Thursday, February 23, 2017

Ain't love grand

Just this week I started reading Art Taylor's On the Road with Del and Louise. This is Taylor's first book - he's published a bunch of short stories - and it comes from a small Dallas specialty publisher. Nonetheless, it's got a reputation already. It took a while for the library system's copy to become available. Last night a barista told me it was one of her favorite books when she saw it in my hand.

The titular couple are lovers on the road. They met when he was robbing the 7-Eleven she worked at. They tend to straddle the line, one foot on the right side of the law, the other not. He was pulling heists to pay for tuition, by the way. Their life sees them solving crimes and committing them at about the same time.

Henery Press, the publisher, specializes in mystery. This book does fall under the broad category of crime fiction. The shambolic tales defy genre expectations, though. They're marked by low-key charm and a feel for the West.


susan said...

You've made the book sound like a pretty interesting one to put on the reading list.

I've read a couple of very different but both fascinating (in their own ways) mystery novels these past few weeks. The first was Dashiel Hammet's 'Red Harvest' - an absolutely over the top, maniacal non-stop action extravaganza featuring the 'continental op'. To say he was a man without any conpunctions about using violent and even dishonest methods to establish order in 'Poisonville' would be an understatement.

The other book was very different and strangely beautiful, 'My Name is Red' by Orhan Pamuk. This is not a traditional murder mystery, but the mystery is good enough to hold the plot together while Pamuk brilliantly weaves his ideas on art, culture, religion and history into the narrative. The mystery is centered around who killed a gifted minaturist and his patron who were engaged in preparing a special book for the Ottoman sultan. Told from the point of view of multiple protagonists - beginning with a corpse - the special book itself may or may not be an affront to Islam. Pamuk weaves some thought-provoking ideas on the role of religion in art and everyday life. Truth to tell, it wasn't always an easy read for me, one reason being that it often appeared the translation wasn't the best and a number of characters sounded the same. I won't be eager to read more of his work but this one had been on my list for a long time and I'm glad I finally got around to reading it.

Ben said...

I would recommend it. Taylor takes a different approach to writing crime fiction, and it's got a real charm.

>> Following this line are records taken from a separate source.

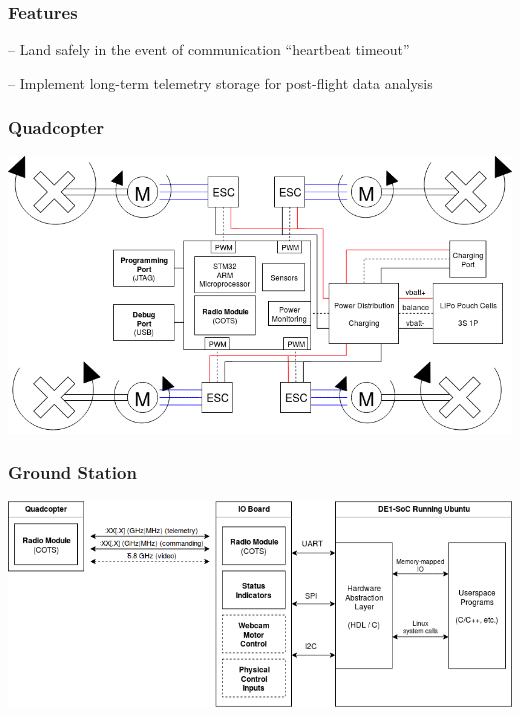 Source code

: \documentclass{beamer}
\begin{document}
\begin{frame}
\frametitle{Features}
\begin{description}[align=right,labelwidth=100pt,itemsep=10pt]
	\item [Single-Fault Tolerant] -- Land safely in the event of communication
		``heartbeat timeout''
	\item [Telemetry Archival] -- Implement long-term telemetry storage for
		post-flight data analysis
\end{description}
\end{frame}

\begin{frame}
\frametitle{Quadcopter}
\begin{center}
\includegraphics[width=\linewidth]{../src/im/quadcopter}
\end{center}
\end{frame}

\begin{frame}
\frametitle{Ground Station}
\begin{center}
\includegraphics[width=\linewidth]{../src/im/ground_station}
\end{center}
\end{frame}
\end{document}
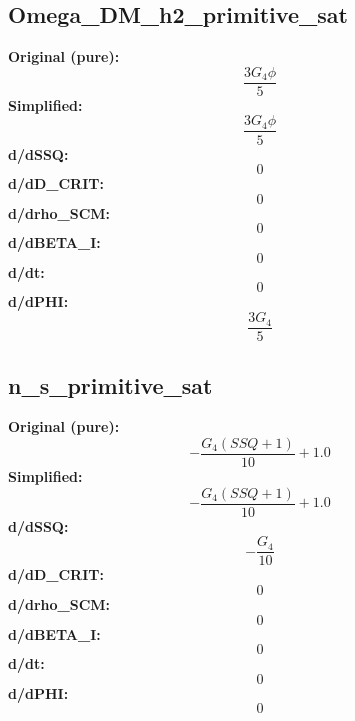 \subsection{Omega_DM_h2_primitive_sat}
\textbf{Original (pure):}
\begin{equation}
\frac{3 G_{4} \phi}{5}
\end{equation}
\textbf{Simplified:}
\begin{equation}
\frac{3 G_{4} \phi}{5}
\end{equation}
\textbf{d/dSSQ:}
\begin{equation}
0
\end{equation}
\textbf{d/dD_CRIT:}
\begin{equation}
0
\end{equation}
\textbf{d/drho_SCM:}
\begin{equation}
0
\end{equation}
\textbf{d/dBETA_I:}
\begin{equation}
0
\end{equation}
\textbf{d/dt:}
\begin{equation}
0
\end{equation}
\textbf{d/dPHI:}
\begin{equation}
\frac{3 G_{4}}{5}
\end{equation}

\subsection{n_s_primitive_sat}
\textbf{Original (pure):}
\begin{equation}
- \frac{G_{4} \left(SSQ + 1\right)}{10} + 1.0
\end{equation}
\textbf{Simplified:}
\begin{equation}
- \frac{G_{4} \left(SSQ + 1\right)}{10} + 1.0
\end{equation}
\textbf{d/dSSQ:}
\begin{equation}
- \frac{G_{4}}{10}
\end{equation}
\textbf{d/dD_CRIT:}
\begin{equation}
0
\end{equation}
\textbf{d/drho_SCM:}
\begin{equation}
0
\end{equation}
\textbf{d/dBETA_I:}
\begin{equation}
0
\end{equation}
\textbf{d/dt:}
\begin{equation}
0
\end{equation}
\textbf{d/dPHI:}
\begin{equation}
0
\end{equation}

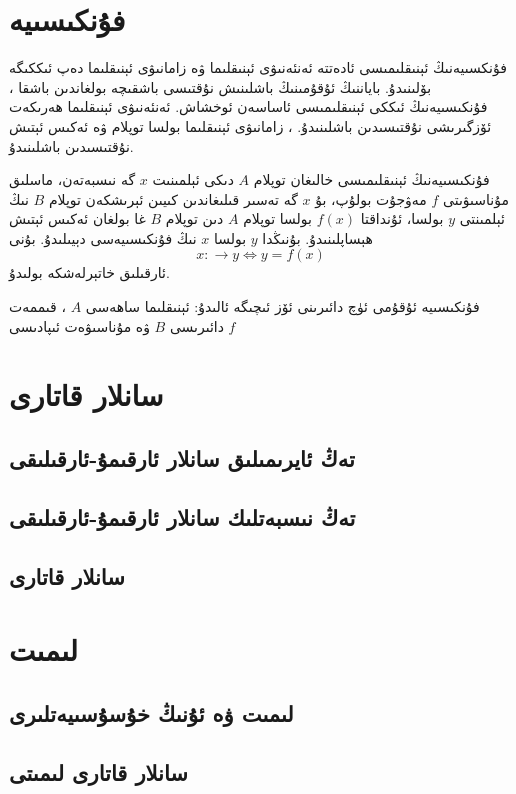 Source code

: \section{فۇنكىسىيە}
فۇنكسىيەنىڭ ئېنىقلىمىسى ئادەتتە ئەنئەنىۋى ئېنىقلىما ۋە زامانىۋى ئېنىقلىما دەپ ئىككىگە بۆلىنىدۇ. باياننىڭ ئۇقۇمىنىڭ باشلىنىش نۇقتىسى باشقىچە بولغاندىن باشقا ، فۇنكىسىيەنىڭ ئىككى ئېنىقلىمىسى ئاساسەن ئوخشاش. ئەنئەنىۋى ئېنىقلىما ھەرىكەت ئۆزگىرىشى نۇقتىسىدىن باشلىنىدۇ. ، زامانىۋى ئېنىقلىما بولسا توپلام ۋە ئەكىس ئېتىش نۇقتىسىدىن باشلىنىدۇ.

\begin{MyDefinition}{فۇنكىسىيەنىڭ ئېنىقلىمىسى}{}
 خالىغان توپلام $A$ دىكى ئېلمىنىت $x$ گە نىسبەتەن، ماسلىق مۇناسىۋىتى $f$ مەۋجۇت بولۇپ، بۇ $x$ گە تەسىر قىلىغاندىن كىيىن ئېرىشكەن توپلام $B$ نىڭ ئېلمىنتى $y$ بولسا، ئۇنداقتا $f(x)$ بولسا توپلام $A$ دىن توپلام $B$ غا بولغان ئەكىس ئېتىش ھېساپلىنىدۇ. بۇنىڭدا $y$ بولسا $x$ نىڭ فۇنكىسىيەسى دېيىلىدۇ. بۇنى 
 $$x:\rightarrow y \Leftrightarrow y=f(x)$$
 ئارقىلىق خاتېرلەشكە بولىدۇ.
\end{MyDefinition}
فۇنكىسىيە ئۇقۇمى ئۈچ دائىرىنى ئۆز ئىچىگە ئالىدۇ: ئېنىقلىما ساھەسى $A$ ، قىممەت دائىرىسى $B$ ۋە مۇناسىۋەت ئىپادىسى $f$

\section{سانلار قاتارى}
\subsection{تەڭ ئايرىمىلىق سانلار ئارقىمۇ-ئارقىلىقى}
\subsection{تەڭ نىسبەتلىك سانلار ئارقىمۇ-ئارقىلىقى}
\subsection{سانلار قاتارى}

\section{لىمىت}
\subsection{لىمىت ۋە ئۇنىڭ خۇسۇسىيەتلىرى}
\subsection{سانلار قاتارى لىمىتى}

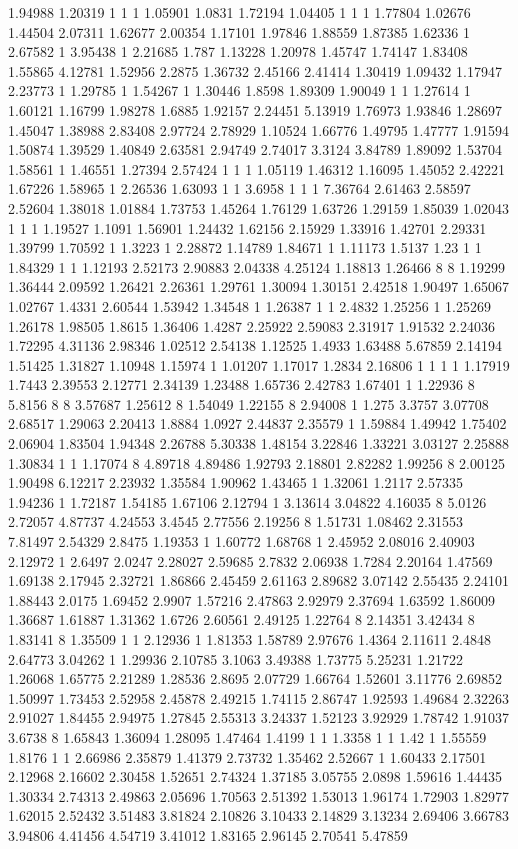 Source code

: 1.94988 1.20319 1 1 1 1.05901 1.0831 1.72194 1.04405 1 1 1 1.77804 1.02676 1.44504 2.07311 1.62677 2.00354 1.17101 1.97846 1.88559 1.87385 1.62336 1 2.67582 1 3.95438 1 2.21685 1.787 1.13228 1.20978 1.45747 1.74147 1.83408 1.55865 4.12781 1.52956 2.2875 1.36732 2.45166 2.41414 1.30419 1.09432 1.17947 2.23773 1 1.29785 1 1.54267 1 1.30446 1.8598 1.89309 1.90049 1 1 1.27614 1 1.60121 1.16799 1.98278 1.6885 1.92157 2.24451 5.13919 1.76973 1.93846 1.28697 1.45047 1.38988 2.83408 2.97724 2.78929 1.10524 1.66776 1.49795 1.47777 1.91594 1.50874 1.39529 1.40849 2.63581 2.94749 2.74017 3.3124 3.84789 1.89092 1.53704 1.58561 1 1.46551 1.27394 2.57424 1 1 1 1.05119 1.46312 1.16095 1.45052 2.42221 1.67226 1.58965 1 2.26536 1.63093 1 1 3.6958 1 1 1 7.36764 2.61463 2.58597 2.52604 1.38018 1.01884 1.73753 1.45264 1.76129 1.63726 1.29159 1.85039 1.02043 1 1 1 1.19527 1.1091 1.56901 1.24432 1.62156 2.15929 1.33916 1.42701 2.29331 1.39799 1.70592 1 1.3223 1 2.28872 1.14789 1.84671 1 1.11173 1.5137 1.23 1 1 1.84329 1 1 1.12193 2.52173 2.90883 2.04338 4.25124 1.18813 1.26466 8 8 1.19299 1.36444 2.09592 1.26421 2.26361 1.29761 1.30094 1.30151 2.42518 1.90497 1.65067 1.02767 1.4331 2.60544 1.53942 1.34548 1 1.26387 1 1 2.4832 1.25256 1 1.25269 1.26178 1.98505 1.8615 1.36406 1.4287 2.25922 2.59083 2.31917 1.91532 2.24036 1.72295 4.31136 2.98346 1.02512 2.54138 1.12525 1.4933 1.63488 5.67859 2.14194 1.51425 1.31827 1.10948 1.15974 1 1.01207 1.17017 1.2834 2.16806 1 1 1 1 1.17919 1.7443 2.39553 2.12771 2.34139 1.23488 1.65736 2.42783 1.67401 1 1.22936 8 5.8156 8 8 3.57687 1.25612 8 1.54049 1.22155 8 2.94008 1 1.275 3.3757 3.07708 2.68517 1.29063 2.20413 1.8884 1.0927 2.44837 2.35579 1 1.59884 1.49942 1.75402 2.06904 1.83504 1.94348 2.26788 5.30338 1.48154 3.22846 1.33221 3.03127 2.25888 1.30834 1 1 1.17074 8 4.89718 4.89486 1.92793 2.18801 2.82282 1.99256 8 2.00125 1.90498 6.12217 2.23932 1.35584 1.90962 1.43465 1 1.32061 1.2117 2.57335 1.94236 1 1.72187 1.54185 1.67106 2.12794 1 3.13614 3.04822 4.16035 8 5.0126 2.72057 4.87737 4.24553 3.4545 2.77556 2.19256 8 1.51731 1.08462 2.31553 7.81497 2.54329 2.8475 1.19353 1 1.60772 1.68768 1 2.45952 2.08016 2.40903 2.12972 1 2.6497 2.0247 2.28027 2.59685 2.7832 2.06938 1.7284 2.20164 1.47569 1.69138 2.17945 2.32721 1.86866 2.45459 2.61163 2.89682 3.07142 2.55435 2.24101 1.88443 2.0175 1.69452 2.9907 1.57216 2.47863 2.92979 2.37694 1.63592 1.86009 1.36687 1.61887 1.31362 1.6726 2.60561 2.49125 1.22764 8 2.14351 3.42434 8 1.83141 8 1.35509 1 1 2.12936 1 1.81353 1.58789 2.97676 1.4364 2.11611 2.4848 2.64773 3.04262 1 1.29936 2.10785 3.1063 3.49388 1.73775 5.25231 1.21722 1.26068 1.65775 2.21289 1.28536 2.8695 2.07729 1.66764 1.52601 3.11776 2.69852 1.50997 1.73453 2.52958 2.45878 2.49215 1.74115 2.86747 1.92593 1.49684 2.32263 2.91027 1.84455 2.94975 1.27845 2.55313 3.24337 1.52123 3.92929 1.78742 1.91037 3.6738 8 1.65843 1.36094 1.28095 1.47464 1.4199 1 1 1.3358 1 1 1.42 1 1.55559 1.8176 1 1 2.66986 2.35879 1.41379 2.73732 1.35462 2.52667 1 1.60433 2.17501 2.12968 2.16602 2.30458 1.52651 2.74324 1.37185 3.05755 2.0898 1.59616 1.44435 1.30334 2.74313 2.49863 2.05696 1.70563 2.51392 1.53013 1.96174 1.72903 1.82977 1.62015 2.52432 3.51483 3.81824 2.10826 3.10433 2.14829 3.13234 2.69406 3.66783 3.94806 4.41456 4.54719 3.41012 1.83165 2.96145 2.70541 5.47859  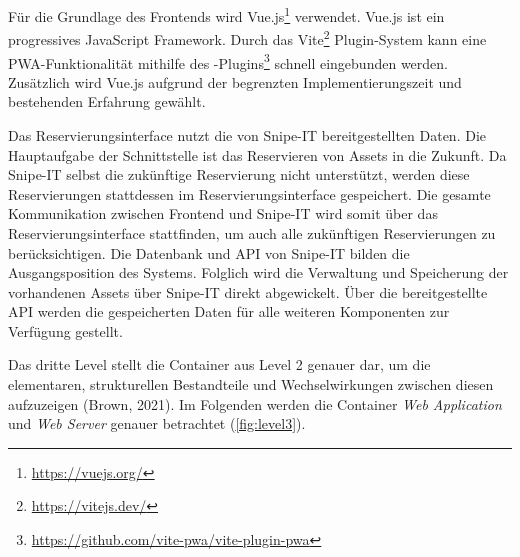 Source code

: Für die Grundlage des Frontends wird Vue.js\footnote{\url{https://vuejs.org/}} verwendet. Vue.js ist
ein progressives JavaScript Framework. Durch das Vite\footnote{\url{https://vitejs.dev/}}
Plugin-System kann eine PWA-Funktionalität mithilfe des
-Plugins\footnote{\url{https://github.com/vite-pwa/vite-plugin-pwa}}
schnell eingebunden werden. Zusätzlich wird Vue.js aufgrund der begrenzten Implementierungszeit und
bestehenden Erfahrung gewählt.

Das Reservierungsinterface nutzt die von Snipe-IT bereitgestellten Daten. Die
Hauptaufgabe der Schnittstelle ist das Reservieren von Assets in die Zukunft. Da
Snipe-IT selbst die zukünftige Reservierung nicht unterstützt, werden diese
Reservierungen stattdessen im Reservierungsinterface gespeichert. Die gesamte
Kommunikation zwischen Frontend und Snipe-IT wird somit über das
Reservierungsinterface stattfinden, um auch alle zukünftigen Reservierungen zu
berücksichtigen. Die Datenbank und API von Snipe-IT bilden die Ausgangsposition
des Systems. Folglich wird die Verwaltung und Speicherung der vorhandenen Assets
über Snipe-IT direkt abgewickelt. Über die bereitgestellte API werden die
gespeicherten Daten für alle weiteren Komponenten zur Verfügung gestellt.

\newpage
    {\sffamily\color{maincolor}{Level 3: Components}}

Das dritte Level stellt die Container aus Level 2 genauer dar, um die
elementaren, strukturellen Bestandteile und Wechselwirkungen zwischen diesen
aufzuzeigen (Brown, 2021). Im Folgenden werden die Container
\textit{Web Application} und \textit{Web Server} genauer betrachtet
(\ref{fig:level3}).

Nice color scheme you've got there. :) Embarrassingly enough I haven't really red much of Hammett. A Sam Spade story, but that's about it. So I haven't read Red Harvest. The movie Yojimbo, which is kind of based on it, I have seen. Actually I think I saw it with you. And it's been said the book influenced the Coen Brothers' Miller's Crossing.

My Name is Red is another story. I actually have read that one. It's one of three Pamuk novels - off the top of my head - that I have read. Sort of strikes me as the most successful as well. You're right that it raises some interesting questions about the place of religion, as well as the place of art, and what happens when they come into apparent conflict (or at least some people insisting they're in conflict). The multiple viewpoints in the book interest me as well.